Jeff was next and he made it up the first try. Lauren took 4 times but Chris gave her a boost and that got her there. Then Chris made it up, even with the busted shoulder. We were so elated to have conquered Everest as a team.
Funky Monkey was next, monkey bars that rotated in your hands. I fell after the 3rd bar and only Jeff made it all the way across. Twinkle Toes was after that. This was a balance beam that wasn’t secured so it wobbled in the middle. To add to the fun, it was covered in mud from everyone’s shoes. I’ve got good balance so moved quickly across it and was the only teammate to make it without falling!
A really high jump into really deep water was next. I climbed the ladder and waited my turn. The guy in front of me did a fancy flip off the board. For some reason, I froze up. I’m not afraid of water or heights but I just was really hesitant to go. I look over and Josh is next to me and he says “Go together?” so we jumped. The water was so deep that I seemed to plunge down forever and took a long time to break the surface. But I did (lost my headband). The lifeguard asked if I needed help but I didn’t so I just swam to the end and climbed the cargo net out. Woo-hoo!
Last but not least was Electroshock Therapy. It was a run about 15 feet long with hay bales every few feet. Wires, some of them live with 10K volts, were hanging down. I know this is the last one so I run through first (too fast for my dad to get a picture). Again, being little paid off as the wires were spaced about 18” apart and I’m only 12” wide! I make it through without a problem. Several of my teammates were shocked but we all were cheering at the end. Then we turn a corner and there’s the finish line! We charge across it as a team and are crowned with our bright orange sweat bands. Sweet!! Before this day, I thought it was pretty lame to get a sweat band instead of a medal for this event. But afterwards, a medal didn’t seem right for it. But an obnoxious orange terry cloth band? Yes, that’s the right bling. We also got our finishers shirts and some XXEquis beer.

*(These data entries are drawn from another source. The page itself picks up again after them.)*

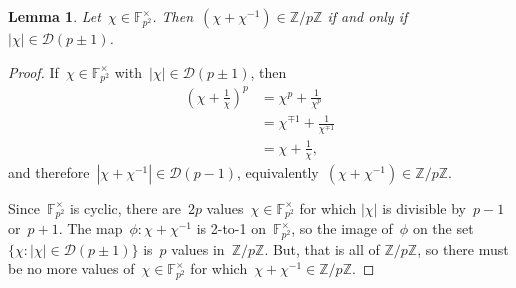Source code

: \documentclass{article}
\newtheorem{lemma}{Lemma}
\theoremstyle{definition}
\theoremstyle{remark}
\begin{document}
\begin{lemma}\label{lem:order-divides}
    Let~$\chi \in \mathbb{F}_{p^2}^\times$.
    Then~$(\chi + \chi^{-1}) \in \mathbb{Z} / p\mathbb{Z}$ if and only if~$|\chi| \in \mathcal{D}(p \pm 1)$.
\end{lemma}
\begin{proof}
    If~$\chi \in \mathbb{F}_{p^2}^\times$ with~$|\chi| \in \mathcal{D}(p \pm 1)$, then
    \begin{align*}
        {\left(\chi + \frac{1}{\chi}\right)}^p &= \chi^p + \frac{1}{\chi^p} \\
                                             &= \chi^{\mp 1} + \frac{1}{\chi^{\mp 1}} \\
                                             &= \chi + \frac{1}{\chi},
    \end{align*}
    and therefore~$|\chi + \chi^{-1}| \in \mathcal{D}(p - 1)$, equivalently~$(\chi + \chi^{-1}) \in \mathbb{Z} / p\mathbb{Z}$.

    Since~$\mathbb{F}_{p^2}^\times$ is cyclic, there are~$2p$ values~$\chi \in \mathbb{F}_{p^2}^\times$ for which $|\chi|$ is divisible by~$p - 1$ or~$p + 1$.
    The map~$\phi : \chi + \chi^{-1}$ is 2-to-1 on~$\mathbb{F}_{p^2}^\times$, so the image of~$\phi$ on the set~$\{\chi : |\chi| \in \mathcal{D}(p \pm 1)\}$ is~$p$ values in~$\mathbb{Z} / p\mathbb{Z}$.
    But, that is all of $\mathbb{Z} / p\mathbb{Z}$, so there must be no more values of~$\chi \in \mathbb{F}_{p^2}^\times$ for which~$\chi + \chi^{-1} \in \mathbb{Z} / p\mathbb{Z}$.
\end{proof}
\end{document}
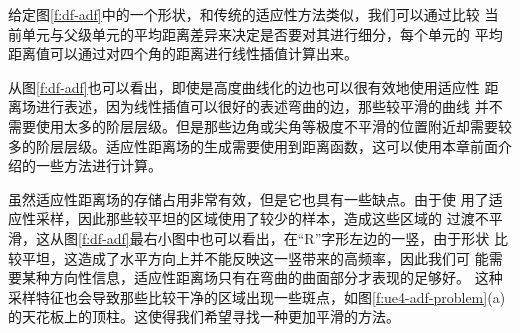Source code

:给定图\ref{f:df-adf}中的一个形状，和传统的适应性方法类似，我们可以通过比较 当前单元与父级单元的平均距离差异来决定是否要对其进行细分，每个单元的 平均距离值可以通过对四个角的距离进行线性插值计算出来。

从图\ref{f:df-adf}也可以看出，即使是高度曲线化的边也可以很有效地使用适应性 距离场进行表述，因为线性插值可以很好的表述弯曲的边，那些较平滑的曲线 并不需要使用太多的阶层层级。但是那些边角或尖角等极度不平滑的位置附近却需要较多的阶层层级。适应性距离场的生成需要使用到距离函数，这可以使用本章前面介绍的一些方法进行计算。

虽然适应性距离场的存储占用非常有效，但是它也具有一些缺点。由于使 用了适应性采样，因此那些较平坦的区域使用了较少的样本，造成这些区域的 过渡不平滑，这从图\ref{f:df-adf}最右小图中也可以看出，在“R”字形左边的一竖，由于形状 比较平坦，这造成了水平方向上并不能反映这一竖带来的高频率，因此我们可 能需要某种方向性信息，适应性距离场只有在弯曲的曲面部分才表现的足够好。 这种采样特征也会导致那些比较干净的区域出现一些斑点，如图\ref{f:ue4-adf-problem}(a)的天花板上的顶柱。这使得我们希望寻找一种更加平滑的方法。

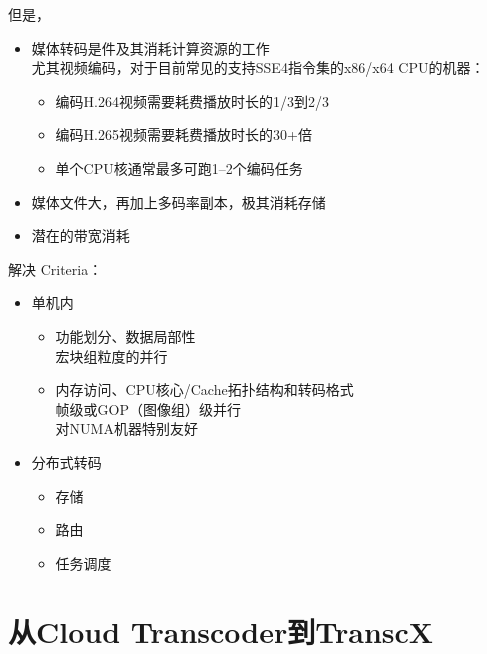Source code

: \documentclass{beamer}
\begin{document}
\begin{frame}{但是，}
\pause
\begin{itemize}
\item 媒体转码是件及其消耗计算资源的工作\\ %
	尤其视频编码，对于目前常见的支持SSE4指令集的x86/x64 CPU的机器：
	\begin{itemize}
	\item  编码H.264视频需要耗费播放时长的1/3到2/3
	\item  编码H.265视频需要耗费播放时长的30+倍
	\item  单个CPU核通常最多可跑1--2个编码任务
	\end{itemize}
\item 媒体文件大，再加上多码率副本，极其消耗存储
\item 潜在的带宽消耗
\end{itemize}
\end{frame}

\begin{frame}{解决}
\pause
Criteria： \pause
\begin{itemize}
\item 单机内\\
	\begin{itemize}
	\item 功能划分、数据局部性\\
	宏块组粒度的并行
	\item 内存访问、CPU核心/Cache拓扑结构和转码格式\\
	帧级或GOP（图像组）级并行\\
	对NUMA机器特别友好
	\end{itemize}
\item 分布式转码
	\begin{itemize}
		\item 存储
		\item 路由
		\item 任务调度
	\end{itemize}
\end{itemize}
\end{frame}

\section{从Cloud Transcoder到TranscX}
\end{document}
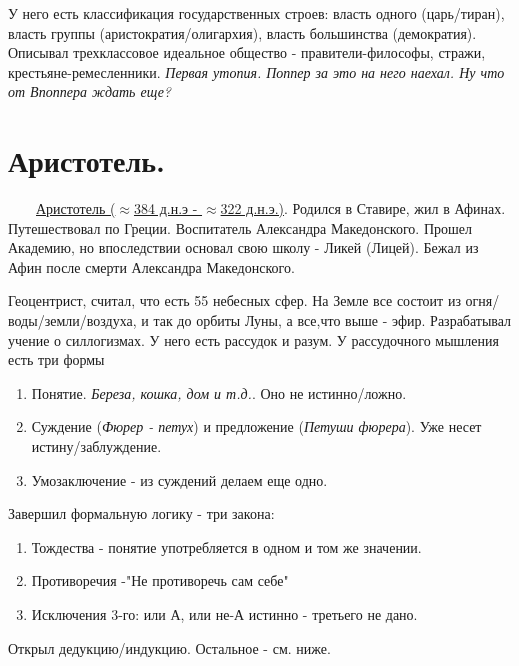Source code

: \documentclass[12pt,a4paper]{article}
\begin{document}
У него есть классификация государственных строев: власть одного (царь/тиран), власть группы (аристократия/олигархия), власть большинства (демократия). Описывал трехклассовое идеальное общество - правители-философы, стражи, крестьяне-ремесленники. \textit{Первая утопия. Поппер за это на него наехал. Ну что от Впоппера ждать еще?}

\section{Аристотель.}
\ \ \ \
\underline{Аристотель ($\approx$384 д.н.э - $\approx$322 д.н.э.)}. Родился в Ставире, жил в Афинах. Путешествовал по Греции. Воспитатель Александра Македонского. Прошел Академию, но впоследствии основал свою школу - Ликей (Лицей). Бежал из Афин после смерти Александра Македонского.

Геоцентрист, считал, что есть 55 небесных сфер. На Земле все состоит из огня/воды/земли/воздуха, и так до орбиты Луны, а все,что выше - эфир. 
Разрабатывал учение о силлогизмах. У него есть рассудок и разум. У рассудочного мышления есть три формы
\begin{enumerate}
\item Понятие. \textit{Береза, кошка, дом и т.д.}. Оно не истинно/ложно.
\item Суждение (\textit{Фюрер - петух}) и предложение (\textit{Петуши фюрера}). Уже несет истину/заблуждение.
\item Умозаключение - из суждений делаем еще одно. 
\end{enumerate}
Завершил формальную логику - три закона:
\begin{enumerate}
\item Тождества - понятие употребляется в одном и том же значении.
\item Противоречия -"Не противоречь сам себе"
\item Исключения 3-го: или А, или не-А истинно - третьего не дано. 
\end{enumerate}
Открыл дедукцию/индукцию.
Остальное - см. ниже.
\end{document}

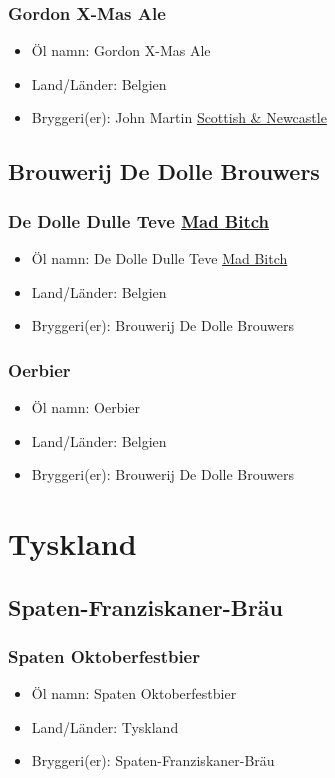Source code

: \documentclass[11pt]{article}
\begin{document}
\subsubsection{Gordon X-Mas Ale}
\label{sec:orged54cd6}
\begin{itemize}
\item Öl namn: Gordon X-Mas Ale
\item Land/Länder: Belgien
\item Bryggeri(er): John Martin \uline{Scottish \& Newcastle}
\end{itemize}
\subsection{Brouwerij De Dolle Brouwers}
\label{sec:org4ad22a1}
\subsubsection{De Dolle Dulle Teve \underline{Mad Bitch}}
\label{sec:orgd733e5e}
\begin{itemize}
\item Öl namn: De Dolle Dulle Teve \uline{Mad Bitch}
\item Land/Länder: Belgien
\item Bryggeri(er): Brouwerij De Dolle Brouwers
\end{itemize}
\subsubsection{Oerbier}
\label{sec:orga24b399}
\begin{itemize}
\item Öl namn: Oerbier
\item Land/Länder: Belgien
\item Bryggeri(er): Brouwerij De Dolle Brouwers
\end{itemize}
\section{Tyskland}
\label{sec:org2d7725b}
\subsection{Spaten-Franziskaner-Bräu}
\label{sec:org73bbf8f}
\subsubsection{Spaten Oktoberfestbier}
\label{sec:orga19e568}
\begin{itemize}
\item Öl namn: Spaten Oktoberfestbier
\item Land/Länder: Tyskland
\item Bryggeri(er): Spaten-Franziskaner-Bräu
\end{itemize}
\end{document}
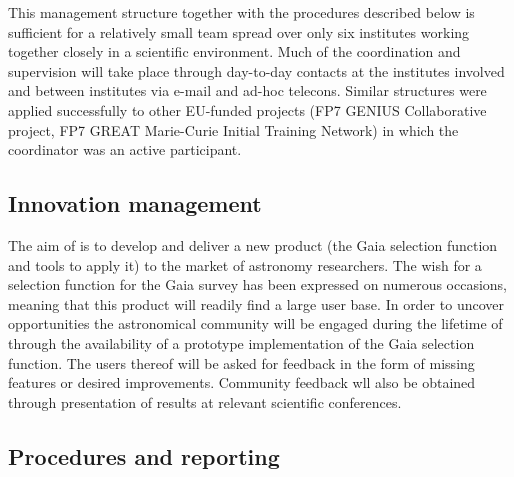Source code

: This management structure together with the procedures described below is sufficient for a relatively small team spread over only six institutes working together closely in a scientific environment. Much of the coordination and supervision will take place through day-to-day contacts at the institutes involved and between institutes via e-mail and ad-hoc telecons. Similar structures were applied successfully to other EU-funded projects (FP7 GENIUS Collaborative project, FP7 GREAT Marie-Curie Initial Training Network) in which the coordinator was an active participant.

\subsection{Innovation management}
\label{sec:innovationmgmt}

The aim of {\acro} is to develop and deliver a new product (the Gaia selection function and tools to apply it) to the market of astronomy researchers. The wish for a selection function for the Gaia survey has been expressed on numerous occasions, meaning that this product will readily find a large user base. In order to uncover opportunities the astronomical community will be engaged during the lifetime of {\acro} through the availability of a prototype implementation of the Gaia selection function. The users thereof will be asked for feedback in the form of missing features or desired improvements. Community feedback wll also be obtained through presentation of {\acro} results at relevant scientific conferences.

\subsection{Procedures and reporting}
\label{sec:procedures}

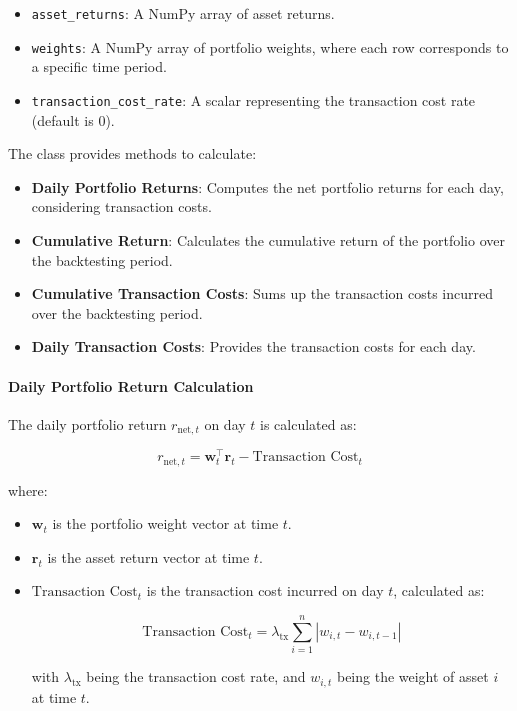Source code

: \begin{itemize}
    \item \texttt{asset\_returns}: A NumPy array of asset returns.
    \item \texttt{weights}: A NumPy array of portfolio weights, where each row corresponds to a specific time period.
    \item \texttt{transaction\_cost\_rate}: A scalar representing the transaction cost rate (default is 0).
\end{itemize}

The class provides methods to calculate:

\begin{itemize}
    \item \textbf{Daily Portfolio Returns}: Computes the net portfolio returns for each day, considering transaction costs.
    \item \textbf{Cumulative Return}: Calculates the cumulative return of the portfolio over the backtesting period.
    \item \textbf{Cumulative Transaction Costs}: Sums up the transaction costs incurred over the backtesting period.
    \item \textbf{Daily Transaction Costs}: Provides the transaction costs for each day.
\end{itemize}

\paragraph{Daily Portfolio Return Calculation}

The daily portfolio return \( r_{\text{net}, t} \) on day \( t \) is calculated as:

\[
r_{\text{net}, t} = \mathbf{w}_t^\top \mathbf{r}_t - \text{Transaction Cost}_t
\]

where:

\begin{itemize}
    \item \( \mathbf{w}_t \) is the portfolio weight vector at time \( t \).
    \item \( \mathbf{r}_t \) is the asset return vector at time \( t \).
    \item \( \text{Transaction Cost}_t \) is the transaction cost incurred on day \( t \), calculated as:

    \[
    \text{Transaction Cost}_t = \lambda_{\text{tx}} \sum_{i=1}^n |w_{i, t} - w_{i, t-1}|
    \]

    with \( \lambda_{\text{tx}} \) being the transaction cost rate, and \( w_{i, t} \) being the weight of asset \( i \) at time \( t \).
\end{itemize}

So…that’s my RR. It took us just under 4 hours to complete the 11.5 miles. A 20:52 pace. LOL. I’m scraped up and bruised, my shoulders are sore. But I’d do it again in a second. If you’re considering doing it, you should. It’s intense but so fun. They had a Medivac helicopter doing circles in the sky and I saw it land twice to get people out. An ATV passed me on a trail to get someone and another passed me with a guy holding his ankle. Another team lost a member to a broken arm when she fell off the Berlin Wall. So injuries do happen so I wouldn’t do this race if you’re training for a goal marathon! Do it with a team though, an individual cannot do it by themselves. They would have to get help from other teams (which is freely given, BTW). I had a blast and am proud to be a Tough Mudder.